TASK GOAL » Without the pictures, retype exactly the lines from the top of the entries below through the line that contains "type T(not *T)".

RECORDED INFORMATION Start Marker

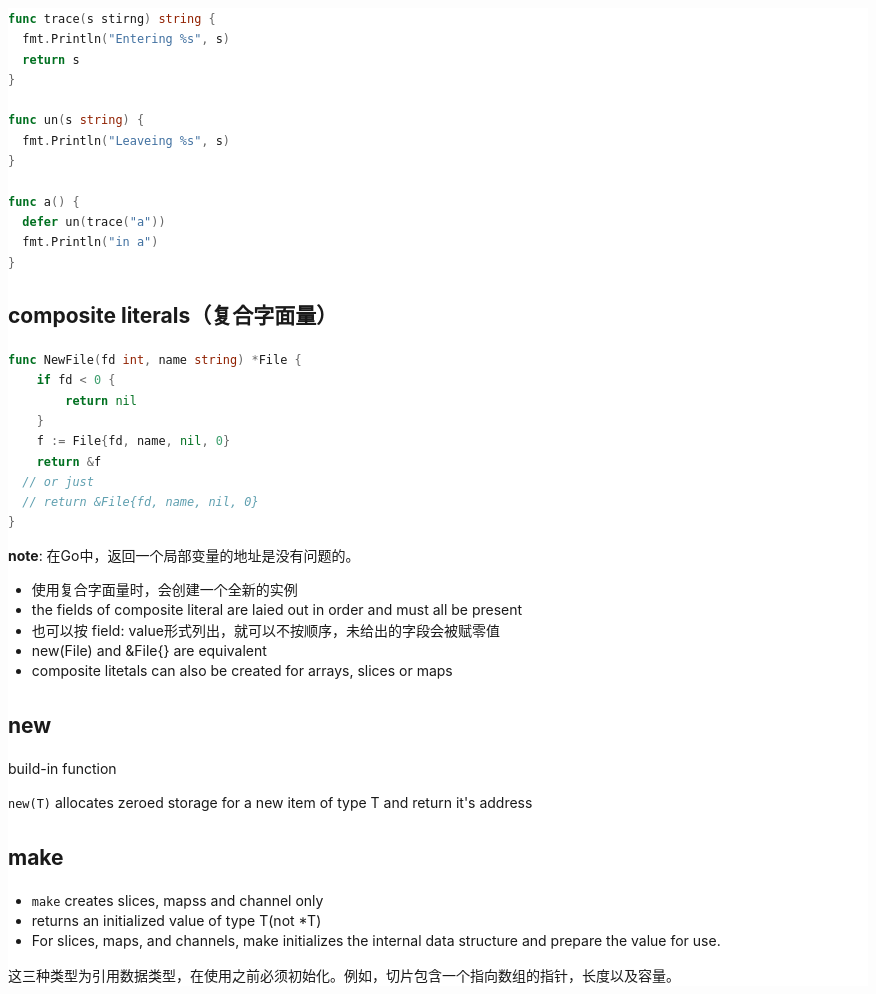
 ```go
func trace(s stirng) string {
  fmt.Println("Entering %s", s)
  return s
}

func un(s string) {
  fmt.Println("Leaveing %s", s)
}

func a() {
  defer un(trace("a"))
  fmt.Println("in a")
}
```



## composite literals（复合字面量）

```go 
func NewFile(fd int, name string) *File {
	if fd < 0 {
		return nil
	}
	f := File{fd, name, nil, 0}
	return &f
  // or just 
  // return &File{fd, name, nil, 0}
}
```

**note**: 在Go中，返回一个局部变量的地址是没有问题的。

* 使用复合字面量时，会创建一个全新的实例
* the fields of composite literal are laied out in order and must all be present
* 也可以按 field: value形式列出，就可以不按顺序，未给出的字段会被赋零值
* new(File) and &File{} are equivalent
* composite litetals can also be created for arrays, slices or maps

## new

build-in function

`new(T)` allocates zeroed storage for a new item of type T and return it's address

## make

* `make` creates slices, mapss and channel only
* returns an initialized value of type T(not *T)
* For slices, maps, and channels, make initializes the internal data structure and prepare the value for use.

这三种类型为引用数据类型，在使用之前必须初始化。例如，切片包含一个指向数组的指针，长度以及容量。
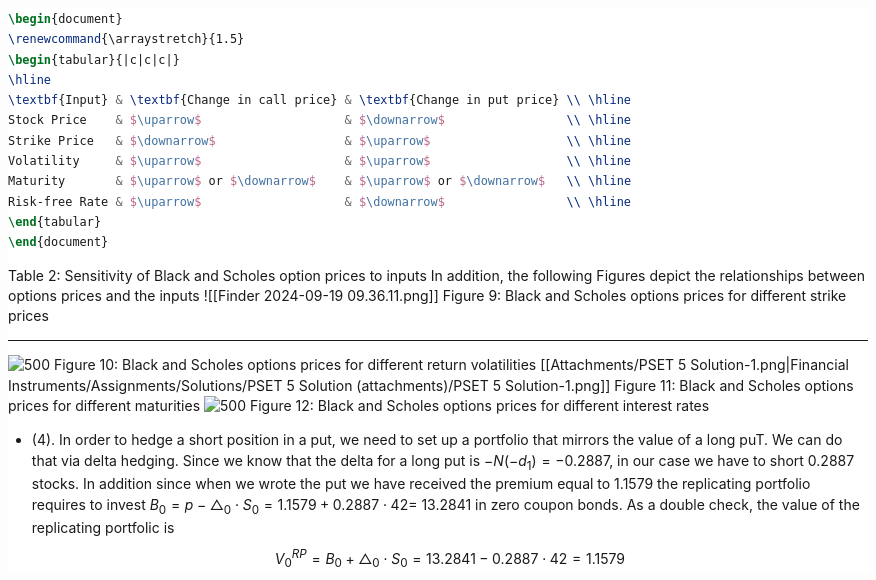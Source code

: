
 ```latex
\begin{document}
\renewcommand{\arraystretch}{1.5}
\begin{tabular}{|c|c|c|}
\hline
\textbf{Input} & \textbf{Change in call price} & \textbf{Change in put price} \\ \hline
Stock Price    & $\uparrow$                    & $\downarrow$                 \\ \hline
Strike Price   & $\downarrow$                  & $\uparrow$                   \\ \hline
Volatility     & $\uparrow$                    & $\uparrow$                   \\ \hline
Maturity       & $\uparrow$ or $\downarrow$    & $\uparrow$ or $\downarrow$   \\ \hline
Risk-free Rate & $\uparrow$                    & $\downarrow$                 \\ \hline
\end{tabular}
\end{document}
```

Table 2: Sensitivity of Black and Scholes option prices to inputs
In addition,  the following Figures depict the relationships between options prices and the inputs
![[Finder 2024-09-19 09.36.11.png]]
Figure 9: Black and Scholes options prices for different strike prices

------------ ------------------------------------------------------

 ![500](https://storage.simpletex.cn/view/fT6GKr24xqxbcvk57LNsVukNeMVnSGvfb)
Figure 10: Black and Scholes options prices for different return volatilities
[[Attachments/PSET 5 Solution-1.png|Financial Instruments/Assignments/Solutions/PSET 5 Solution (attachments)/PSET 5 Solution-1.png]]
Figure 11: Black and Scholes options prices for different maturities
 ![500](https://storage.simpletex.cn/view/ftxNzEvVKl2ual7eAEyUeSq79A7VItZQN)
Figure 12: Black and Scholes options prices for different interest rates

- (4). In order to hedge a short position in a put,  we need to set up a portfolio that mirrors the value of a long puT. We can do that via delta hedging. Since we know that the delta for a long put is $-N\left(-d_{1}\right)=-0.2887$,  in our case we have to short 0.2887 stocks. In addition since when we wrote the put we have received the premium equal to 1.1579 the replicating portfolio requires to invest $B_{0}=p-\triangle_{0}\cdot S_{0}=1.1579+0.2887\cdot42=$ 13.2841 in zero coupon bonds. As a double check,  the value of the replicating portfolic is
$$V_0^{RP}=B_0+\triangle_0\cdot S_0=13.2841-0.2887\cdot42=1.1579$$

RECORDED INFORMATION End Marker

ANSWER BOX »
 ```go
func trace(s stirng) string {
  fmt.Println("Entering %s", s)
  return s
}

func un(s string) {
  fmt.Println("Leaveing %s", s)
}

func a() {
  defer un(trace("a"))
  fmt.Println("in a")
}
```



## composite literals（复合字面量）

```go 
func NewFile(fd int, name string) *File {
	if fd < 0 {
		return nil
	}
	f := File{fd, name, nil, 0}
	return &f
  // or just 
  // return &File{fd, name, nil, 0}
}
```

**note**: 在Go中，返回一个局部变量的地址是没有问题的。

* 使用复合字面量时，会创建一个全新的实例
* the fields of composite literal are laied out in order and must all be present
* 也可以按 field: value形式列出，就可以不按顺序，未给出的字段会被赋零值
* new(File) and &File{} are equivalent
* composite litetals can also be created for arrays, slices or maps

## new

build-in function

`new(T)` allocates zeroed storage for a new item of type T and return it's address

## make

* `make` creates slices, mapss and channel only
* returns an initialized value of type T(not *T)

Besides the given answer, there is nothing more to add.